Chapter 11 teaches us how to integrate with the existing software – such as initiating Skype calls – on the device and also how to integrate with third-party Objective-C libraries (yeah, MonoTouch allows you to do that too!).

Localizing for an International Audience (chapter 11), I found extra interesting as I had recently implemented localization into a Windows Phone 7 application framework and because localization is something often brought up in Sweden, where I live. Not only just showing off the available APIs, this chapter discusses the localization files’ format, various presentation concerns when internationalizing an application and how to utilize .NET’s excellent globalization features to format dates, times, numbers and currencies. After reading this chapter, I got inspired to create a translation community where developers everywhere to help each other localize their apps, simply by crowd-sourcing their localization files. The community is available at

In chapter 13, the book brings up device concerns and which extra controls are available when you are targeting the iPad. It also details how to interpret gestures and how to build an app that works on both the iPhone and the iPad (an universal app).

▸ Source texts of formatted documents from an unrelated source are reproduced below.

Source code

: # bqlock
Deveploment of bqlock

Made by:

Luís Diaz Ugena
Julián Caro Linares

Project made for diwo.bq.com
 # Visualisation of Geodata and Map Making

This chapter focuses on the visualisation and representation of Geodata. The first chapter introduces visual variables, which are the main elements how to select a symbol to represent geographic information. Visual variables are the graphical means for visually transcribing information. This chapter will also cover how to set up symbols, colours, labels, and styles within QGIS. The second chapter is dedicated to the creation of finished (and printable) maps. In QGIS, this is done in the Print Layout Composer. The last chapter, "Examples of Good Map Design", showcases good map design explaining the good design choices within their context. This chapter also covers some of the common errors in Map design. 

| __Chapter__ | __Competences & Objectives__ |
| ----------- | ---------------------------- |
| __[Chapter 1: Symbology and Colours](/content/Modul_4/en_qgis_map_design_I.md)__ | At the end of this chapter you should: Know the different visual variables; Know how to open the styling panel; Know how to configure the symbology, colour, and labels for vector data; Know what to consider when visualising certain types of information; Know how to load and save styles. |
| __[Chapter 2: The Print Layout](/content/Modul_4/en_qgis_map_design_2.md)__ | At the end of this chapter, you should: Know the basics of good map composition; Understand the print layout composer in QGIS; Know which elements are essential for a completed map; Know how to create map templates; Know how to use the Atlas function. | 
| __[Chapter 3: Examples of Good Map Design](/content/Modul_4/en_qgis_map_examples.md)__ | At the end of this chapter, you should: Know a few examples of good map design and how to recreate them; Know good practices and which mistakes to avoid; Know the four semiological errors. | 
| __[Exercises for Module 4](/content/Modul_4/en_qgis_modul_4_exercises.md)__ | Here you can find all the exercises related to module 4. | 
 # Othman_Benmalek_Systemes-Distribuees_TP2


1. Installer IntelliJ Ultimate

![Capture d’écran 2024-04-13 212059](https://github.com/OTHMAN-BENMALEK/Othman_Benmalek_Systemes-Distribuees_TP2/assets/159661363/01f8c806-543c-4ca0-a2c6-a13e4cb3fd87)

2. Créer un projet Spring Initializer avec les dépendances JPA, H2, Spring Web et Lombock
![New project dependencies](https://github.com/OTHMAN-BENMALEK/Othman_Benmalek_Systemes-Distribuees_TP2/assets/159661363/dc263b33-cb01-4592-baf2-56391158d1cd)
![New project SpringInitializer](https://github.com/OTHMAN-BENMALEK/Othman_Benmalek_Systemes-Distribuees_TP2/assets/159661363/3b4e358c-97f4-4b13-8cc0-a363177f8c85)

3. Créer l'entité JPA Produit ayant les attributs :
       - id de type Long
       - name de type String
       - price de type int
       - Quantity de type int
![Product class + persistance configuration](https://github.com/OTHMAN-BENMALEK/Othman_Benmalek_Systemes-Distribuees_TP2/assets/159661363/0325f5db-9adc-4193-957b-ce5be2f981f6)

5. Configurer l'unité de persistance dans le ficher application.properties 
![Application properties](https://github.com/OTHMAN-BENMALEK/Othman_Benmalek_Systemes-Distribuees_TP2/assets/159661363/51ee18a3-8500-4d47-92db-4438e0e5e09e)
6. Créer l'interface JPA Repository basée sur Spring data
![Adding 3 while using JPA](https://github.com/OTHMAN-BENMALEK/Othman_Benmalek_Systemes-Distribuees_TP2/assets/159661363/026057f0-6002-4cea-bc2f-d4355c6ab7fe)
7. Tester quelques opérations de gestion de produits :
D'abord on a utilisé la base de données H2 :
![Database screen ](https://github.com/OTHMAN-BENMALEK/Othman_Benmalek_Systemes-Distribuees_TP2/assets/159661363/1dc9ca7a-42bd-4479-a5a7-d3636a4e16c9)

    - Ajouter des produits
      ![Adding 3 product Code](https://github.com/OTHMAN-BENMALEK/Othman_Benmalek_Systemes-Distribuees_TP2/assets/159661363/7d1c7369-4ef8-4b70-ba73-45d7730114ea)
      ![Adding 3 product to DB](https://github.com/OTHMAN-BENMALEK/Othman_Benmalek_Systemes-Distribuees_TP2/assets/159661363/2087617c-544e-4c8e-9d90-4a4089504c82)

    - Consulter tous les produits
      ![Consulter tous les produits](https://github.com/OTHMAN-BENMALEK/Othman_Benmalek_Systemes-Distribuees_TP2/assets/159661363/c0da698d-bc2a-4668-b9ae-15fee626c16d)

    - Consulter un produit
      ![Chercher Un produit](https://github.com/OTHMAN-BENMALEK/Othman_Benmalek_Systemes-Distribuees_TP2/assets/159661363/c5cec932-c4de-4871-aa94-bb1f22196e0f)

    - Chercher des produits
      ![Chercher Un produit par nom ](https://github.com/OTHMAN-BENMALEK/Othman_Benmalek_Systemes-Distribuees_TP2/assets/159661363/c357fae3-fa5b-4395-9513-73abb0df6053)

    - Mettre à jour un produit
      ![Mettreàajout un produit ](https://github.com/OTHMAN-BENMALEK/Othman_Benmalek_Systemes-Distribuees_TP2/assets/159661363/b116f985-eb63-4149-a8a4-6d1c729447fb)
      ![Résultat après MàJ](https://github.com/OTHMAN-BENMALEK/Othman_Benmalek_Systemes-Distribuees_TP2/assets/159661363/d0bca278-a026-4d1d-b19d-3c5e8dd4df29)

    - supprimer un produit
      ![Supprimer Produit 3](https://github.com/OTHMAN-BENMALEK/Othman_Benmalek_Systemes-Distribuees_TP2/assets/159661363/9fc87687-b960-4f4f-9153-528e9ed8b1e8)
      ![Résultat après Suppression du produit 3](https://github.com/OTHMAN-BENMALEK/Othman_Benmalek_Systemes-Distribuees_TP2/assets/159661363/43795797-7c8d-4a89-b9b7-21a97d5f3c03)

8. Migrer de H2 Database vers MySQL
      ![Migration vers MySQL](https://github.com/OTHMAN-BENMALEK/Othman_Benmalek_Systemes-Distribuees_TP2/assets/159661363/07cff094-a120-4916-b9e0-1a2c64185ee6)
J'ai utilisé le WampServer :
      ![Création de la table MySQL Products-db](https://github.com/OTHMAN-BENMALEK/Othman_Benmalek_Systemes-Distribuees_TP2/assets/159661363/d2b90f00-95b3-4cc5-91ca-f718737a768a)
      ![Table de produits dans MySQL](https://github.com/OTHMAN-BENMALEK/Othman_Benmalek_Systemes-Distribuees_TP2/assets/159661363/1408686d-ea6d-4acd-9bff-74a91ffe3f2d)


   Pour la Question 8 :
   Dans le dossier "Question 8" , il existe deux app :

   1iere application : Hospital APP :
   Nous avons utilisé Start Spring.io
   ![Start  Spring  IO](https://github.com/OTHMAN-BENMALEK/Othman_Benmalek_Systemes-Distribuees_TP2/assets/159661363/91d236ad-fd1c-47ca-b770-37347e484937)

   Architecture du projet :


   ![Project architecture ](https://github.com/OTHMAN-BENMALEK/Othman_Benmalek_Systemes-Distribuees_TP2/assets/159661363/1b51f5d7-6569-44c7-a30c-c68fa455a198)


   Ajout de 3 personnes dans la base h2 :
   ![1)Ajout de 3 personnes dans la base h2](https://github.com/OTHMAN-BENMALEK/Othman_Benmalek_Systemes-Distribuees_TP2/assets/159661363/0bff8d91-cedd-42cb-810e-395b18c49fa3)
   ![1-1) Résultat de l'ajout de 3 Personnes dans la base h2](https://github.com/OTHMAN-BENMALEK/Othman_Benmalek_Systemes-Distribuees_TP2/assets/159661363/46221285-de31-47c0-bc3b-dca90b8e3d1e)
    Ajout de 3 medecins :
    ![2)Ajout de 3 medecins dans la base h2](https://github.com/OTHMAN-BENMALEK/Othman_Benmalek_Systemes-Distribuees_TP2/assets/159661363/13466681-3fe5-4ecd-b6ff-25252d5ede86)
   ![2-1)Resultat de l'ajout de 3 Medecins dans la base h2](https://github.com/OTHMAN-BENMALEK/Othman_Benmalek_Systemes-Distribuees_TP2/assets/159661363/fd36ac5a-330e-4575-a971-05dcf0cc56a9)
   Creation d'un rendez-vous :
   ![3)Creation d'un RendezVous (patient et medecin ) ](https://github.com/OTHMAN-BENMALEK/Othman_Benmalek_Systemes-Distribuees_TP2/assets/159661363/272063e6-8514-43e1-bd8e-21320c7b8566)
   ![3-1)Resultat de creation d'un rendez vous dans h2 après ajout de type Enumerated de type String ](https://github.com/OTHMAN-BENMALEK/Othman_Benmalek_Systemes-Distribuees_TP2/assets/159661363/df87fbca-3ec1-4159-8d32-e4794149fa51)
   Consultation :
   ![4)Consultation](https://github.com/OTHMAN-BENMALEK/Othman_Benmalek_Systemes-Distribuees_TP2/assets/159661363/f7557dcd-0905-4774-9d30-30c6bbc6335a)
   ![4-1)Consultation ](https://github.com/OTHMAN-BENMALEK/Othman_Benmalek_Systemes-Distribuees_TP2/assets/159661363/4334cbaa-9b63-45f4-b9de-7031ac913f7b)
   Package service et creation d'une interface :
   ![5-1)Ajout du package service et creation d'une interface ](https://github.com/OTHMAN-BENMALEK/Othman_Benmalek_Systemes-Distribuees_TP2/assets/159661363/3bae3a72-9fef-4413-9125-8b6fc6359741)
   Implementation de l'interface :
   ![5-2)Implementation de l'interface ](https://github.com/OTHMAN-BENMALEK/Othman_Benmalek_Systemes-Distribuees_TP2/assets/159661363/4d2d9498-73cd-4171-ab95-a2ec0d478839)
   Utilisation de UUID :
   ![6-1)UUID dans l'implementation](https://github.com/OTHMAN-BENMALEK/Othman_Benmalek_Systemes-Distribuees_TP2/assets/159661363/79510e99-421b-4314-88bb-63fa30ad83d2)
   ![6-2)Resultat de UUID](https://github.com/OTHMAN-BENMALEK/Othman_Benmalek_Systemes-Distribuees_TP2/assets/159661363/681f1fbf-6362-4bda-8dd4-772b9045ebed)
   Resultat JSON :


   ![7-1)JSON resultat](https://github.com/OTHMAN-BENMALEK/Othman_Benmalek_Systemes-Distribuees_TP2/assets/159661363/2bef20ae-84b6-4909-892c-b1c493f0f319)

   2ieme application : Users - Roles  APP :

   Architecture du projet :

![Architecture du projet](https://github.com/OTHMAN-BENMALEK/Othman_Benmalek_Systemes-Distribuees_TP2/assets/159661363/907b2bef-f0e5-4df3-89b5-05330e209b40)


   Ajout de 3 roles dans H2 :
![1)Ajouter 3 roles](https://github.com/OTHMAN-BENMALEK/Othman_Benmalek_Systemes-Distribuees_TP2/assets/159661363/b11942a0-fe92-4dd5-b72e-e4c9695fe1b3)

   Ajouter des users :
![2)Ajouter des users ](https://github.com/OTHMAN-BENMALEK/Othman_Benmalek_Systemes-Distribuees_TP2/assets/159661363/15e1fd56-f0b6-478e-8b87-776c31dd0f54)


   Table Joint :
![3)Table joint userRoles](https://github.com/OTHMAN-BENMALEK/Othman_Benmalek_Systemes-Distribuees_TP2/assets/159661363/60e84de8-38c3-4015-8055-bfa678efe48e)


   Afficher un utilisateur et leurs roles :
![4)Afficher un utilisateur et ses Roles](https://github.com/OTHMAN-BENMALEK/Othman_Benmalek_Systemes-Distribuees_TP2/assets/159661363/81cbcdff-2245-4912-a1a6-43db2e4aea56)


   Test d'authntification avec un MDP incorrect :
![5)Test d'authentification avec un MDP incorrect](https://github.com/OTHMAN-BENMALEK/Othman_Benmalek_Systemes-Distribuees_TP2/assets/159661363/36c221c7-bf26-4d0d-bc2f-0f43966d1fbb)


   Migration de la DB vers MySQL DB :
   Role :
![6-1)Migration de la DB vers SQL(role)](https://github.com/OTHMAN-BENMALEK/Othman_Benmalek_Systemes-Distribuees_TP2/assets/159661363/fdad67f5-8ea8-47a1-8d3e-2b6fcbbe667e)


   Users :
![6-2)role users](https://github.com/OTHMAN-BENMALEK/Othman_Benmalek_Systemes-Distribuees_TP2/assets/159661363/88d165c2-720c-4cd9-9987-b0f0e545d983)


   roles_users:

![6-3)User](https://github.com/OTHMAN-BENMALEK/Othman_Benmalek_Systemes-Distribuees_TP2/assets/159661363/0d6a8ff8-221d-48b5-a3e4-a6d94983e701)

By this point, the authors hope that you are so comfortable with them, that you will not instantly push the book away on the thought of talking about Objective-C. Thus, chapter 14 attempts to give you just enough knowledge about the native programming APIs to be able to digest code examples found on the internet.

As you have fought your way through chapter 14, the final chapter of the book teaches you all about how the App Store works, and how you submit your apps to it. As a bonus feature, it also brings up how to promote your app, leaving your with a sense completeness.


I found the book very approachable and a good start for any .NET developer wanting to learn iOS development. It’s almost-perfect balance of descriptive text, code-examples and imagery explaining the concepts, makes it ideal to read away from your computer – for example when you commute, or on your vacation!